***** Records *****

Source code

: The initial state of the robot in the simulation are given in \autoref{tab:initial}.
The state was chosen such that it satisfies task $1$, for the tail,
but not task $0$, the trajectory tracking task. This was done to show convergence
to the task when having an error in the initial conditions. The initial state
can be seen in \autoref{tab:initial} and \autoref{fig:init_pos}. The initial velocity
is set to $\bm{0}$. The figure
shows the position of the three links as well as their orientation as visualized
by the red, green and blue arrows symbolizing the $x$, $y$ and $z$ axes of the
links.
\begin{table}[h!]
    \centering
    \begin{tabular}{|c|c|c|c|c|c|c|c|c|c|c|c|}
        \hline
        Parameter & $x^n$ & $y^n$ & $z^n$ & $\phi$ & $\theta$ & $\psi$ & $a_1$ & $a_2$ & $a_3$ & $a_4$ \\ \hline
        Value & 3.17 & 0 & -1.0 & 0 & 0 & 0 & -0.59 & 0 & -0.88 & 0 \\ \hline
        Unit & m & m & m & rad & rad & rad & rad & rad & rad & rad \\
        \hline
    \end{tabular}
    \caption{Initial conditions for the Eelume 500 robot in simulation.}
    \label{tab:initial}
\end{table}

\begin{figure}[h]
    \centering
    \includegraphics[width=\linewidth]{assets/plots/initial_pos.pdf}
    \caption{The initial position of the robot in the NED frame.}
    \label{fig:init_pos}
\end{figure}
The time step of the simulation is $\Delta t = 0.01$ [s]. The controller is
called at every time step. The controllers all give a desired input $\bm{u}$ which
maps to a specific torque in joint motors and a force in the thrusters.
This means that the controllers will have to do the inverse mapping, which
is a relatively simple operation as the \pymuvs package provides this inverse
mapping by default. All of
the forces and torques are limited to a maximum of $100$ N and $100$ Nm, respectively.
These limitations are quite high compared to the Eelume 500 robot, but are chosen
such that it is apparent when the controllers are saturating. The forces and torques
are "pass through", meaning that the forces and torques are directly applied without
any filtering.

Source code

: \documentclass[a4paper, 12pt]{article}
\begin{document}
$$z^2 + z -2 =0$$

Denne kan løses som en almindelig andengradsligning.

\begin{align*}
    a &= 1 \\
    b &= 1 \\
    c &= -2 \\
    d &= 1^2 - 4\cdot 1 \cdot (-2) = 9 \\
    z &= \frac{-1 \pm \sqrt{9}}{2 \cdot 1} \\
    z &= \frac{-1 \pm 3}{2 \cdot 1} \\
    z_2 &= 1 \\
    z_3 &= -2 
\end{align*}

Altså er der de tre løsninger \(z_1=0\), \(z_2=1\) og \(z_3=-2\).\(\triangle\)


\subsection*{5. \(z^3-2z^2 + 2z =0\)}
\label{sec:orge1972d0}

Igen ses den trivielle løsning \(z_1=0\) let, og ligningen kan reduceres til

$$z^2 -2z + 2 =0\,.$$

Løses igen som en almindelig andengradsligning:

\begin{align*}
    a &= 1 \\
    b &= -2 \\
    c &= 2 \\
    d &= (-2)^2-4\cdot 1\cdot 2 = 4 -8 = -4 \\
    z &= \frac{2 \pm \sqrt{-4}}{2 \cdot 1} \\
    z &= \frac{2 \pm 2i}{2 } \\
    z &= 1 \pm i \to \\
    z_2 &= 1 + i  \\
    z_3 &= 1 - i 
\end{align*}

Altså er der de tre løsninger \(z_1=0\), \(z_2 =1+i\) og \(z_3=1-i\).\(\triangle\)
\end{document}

*****

The records above are to be given again in full, exactly as written.

Source code

: The initial state of the robot in the simulation are given in \autoref{tab:initial}.
The state was chosen such that it satisfies task $1$, for the tail,
but not task $0$, the trajectory tracking task. This was done to show convergence
to the task when having an error in the initial conditions. The initial state
can be seen in \autoref{tab:initial} and \autoref{fig:init_pos}. The initial velocity
is set to $\bm{0}$. The figure
shows the position of the three links as well as their orientation as visualized
by the red, green and blue arrows symbolizing the $x$, $y$ and $z$ axes of the
links.
\begin{table}[h!]
    \centering
    \begin{tabular}{|c|c|c|c|c|c|c|c|c|c|c|c|}
        \hline
        Parameter & $x^n$ & $y^n$ & $z^n$ & $\phi$ & $\theta$ & $\psi$ & $a_1$ & $a_2$ & $a_3$ & $a_4$ \\ \hline
        Value & 3.17 & 0 & -1.0 & 0 & 0 & 0 & -0.59 & 0 & -0.88 & 0 \\ \hline
        Unit & m & m & m & rad & rad & rad & rad & rad & rad & rad \\
        \hline
    \end{tabular}
    \caption{Initial conditions for the Eelume 500 robot in simulation.}
    \label{tab:initial}
\end{table}

\begin{figure}[h]
    \centering
    \includegraphics[width=\linewidth]{assets/plots/initial_pos.pdf}
    \caption{The initial position of the robot in the NED frame.}
    \label{fig:init_pos}
\end{figure}
The time step of the simulation is $\Delta t = 0.01$ [s]. The controller is
called at every time step. The controllers all give a desired input $\bm{u}$ which
maps to a specific torque in joint motors and a force in the thrusters.
This means that the controllers will have to do the inverse mapping, which
is a relatively simple operation as the \pymuvs package provides this inverse
mapping by default. All of
the forces and torques are limited to a maximum of $100$ N and $100$ Nm, respectively.
These limitations are quite high compared to the Eelume 500 robot, but are chosen
such that it is apparent when the controllers are saturating. The forces and torques
are "pass through", meaning that the forces and torques are directly applied without
any filtering.

Source code

: \documentclass[a4paper, 12pt]{article}
\begin{document}
$$z^2 + z -2 =0$$

Denne kan løses som en almindelig andengradsligning.

\begin{align*}
    a &= 1 \\
    b &= 1 \\
    c &= -2 \\
    d &= 1^2 - 4\cdot 1 \cdot (-2) = 9 \\
    z &= \frac{-1 \pm \sqrt{9}}{2 \cdot 1} \\
    z &= \frac{-1 \pm 3}{2 \cdot 1} \\
    z_2 &= 1 \\
    z_3 &= -2 
\end{align*}

Altså er der de tre løsninger \(z_1=0\), \(z_2=1\) og \(z_3=-2\).\(\triangle\)


\subsection*{5. \(z^3-2z^2 + 2z =0\)}
\label{sec:orge1972d0}

Igen ses den trivielle løsning \(z_1=0\) let, og ligningen kan reduceres til

$$z^2 -2z + 2 =0\,.$$

Løses igen som en almindelig andengradsligning:

\begin{align*}
    a &= 1 \\
    b &= -2 \\
    c &= 2 \\
    d &= (-2)^2-4\cdot 1\cdot 2 = 4 -8 = -4 \\
    z &= \frac{2 \pm \sqrt{-4}}{2 \cdot 1} \\
    z &= \frac{2 \pm 2i}{2 } \\
    z &= 1 \pm i \to \\
    z_2 &= 1 + i  \\
    z_3 &= 1 - i 
\end{align*}

Altså er der de tre løsninger \(z_1=0\), \(z_2 =1+i\) og \(z_3=1-i\).\(\triangle\)
\end{document}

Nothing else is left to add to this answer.